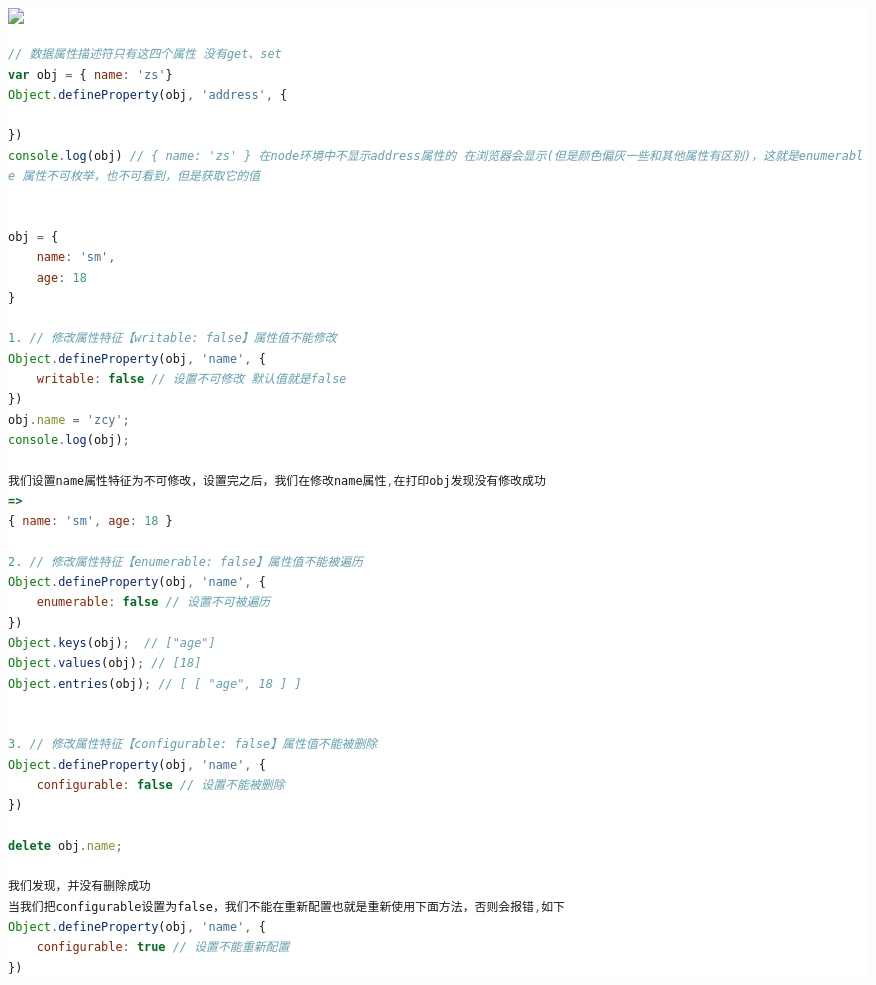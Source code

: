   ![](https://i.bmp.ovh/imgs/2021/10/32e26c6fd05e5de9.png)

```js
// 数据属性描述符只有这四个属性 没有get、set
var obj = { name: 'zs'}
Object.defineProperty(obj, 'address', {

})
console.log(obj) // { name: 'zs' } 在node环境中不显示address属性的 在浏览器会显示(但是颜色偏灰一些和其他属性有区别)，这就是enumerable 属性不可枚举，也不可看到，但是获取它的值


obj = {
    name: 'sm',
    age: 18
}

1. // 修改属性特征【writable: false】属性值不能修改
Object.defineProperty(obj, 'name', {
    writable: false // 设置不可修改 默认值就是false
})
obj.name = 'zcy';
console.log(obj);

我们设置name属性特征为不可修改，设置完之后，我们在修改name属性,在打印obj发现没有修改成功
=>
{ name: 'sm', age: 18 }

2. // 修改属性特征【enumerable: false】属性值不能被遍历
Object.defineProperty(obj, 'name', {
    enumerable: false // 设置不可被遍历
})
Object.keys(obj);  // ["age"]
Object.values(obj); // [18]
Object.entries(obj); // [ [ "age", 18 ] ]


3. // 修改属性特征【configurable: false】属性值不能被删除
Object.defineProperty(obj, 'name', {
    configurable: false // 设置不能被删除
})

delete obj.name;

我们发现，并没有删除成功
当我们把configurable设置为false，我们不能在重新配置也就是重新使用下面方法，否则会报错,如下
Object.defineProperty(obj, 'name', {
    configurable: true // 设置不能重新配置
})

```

━━━━

*Your objective*
Copy every record exactly, without the pictures.

*Response area*
Source code

:   ![](https://i.bmp.ovh/imgs/2021/10/32e26c6fd05e5de9.png)

```js
// 数据属性描述符只有这四个属性 没有get、set
var obj = { name: 'zs'}
Object.defineProperty(obj, 'address', {

})
console.log(obj) // { name: 'zs' } 在node环境中不显示address属性的 在浏览器会显示(但是颜色偏灰一些和其他属性有区别)，这就是enumerable 属性不可枚举，也不可看到，但是获取它的值


obj = {
    name: 'sm',
    age: 18
}

1. // 修改属性特征【writable: false】属性值不能修改
Object.defineProperty(obj, 'name', {
    writable: false // 设置不可修改 默认值就是false
})
obj.name = 'zcy';
console.log(obj);

我们设置name属性特征为不可修改，设置完之后，我们在修改name属性,在打印obj发现没有修改成功
=>
{ name: 'sm', age: 18 }

2. // 修改属性特征【enumerable: false】属性值不能被遍历
Object.defineProperty(obj, 'name', {
    enumerable: false // 设置不可被遍历
})
Object.keys(obj);  // ["age"]
Object.values(obj); // [18]
Object.entries(obj); // [ [ "age", 18 ] ]


3. // 修改属性特征【configurable: false】属性值不能被删除
Object.defineProperty(obj, 'name', {
    configurable: false // 设置不能被删除
})

delete obj.name;

我们发现，并没有删除成功
当我们把configurable设置为false，我们不能在重新配置也就是重新使用下面方法，否则会报错,如下
Object.defineProperty(obj, 'name', {
    configurable: true // 设置不能重新配置
})

```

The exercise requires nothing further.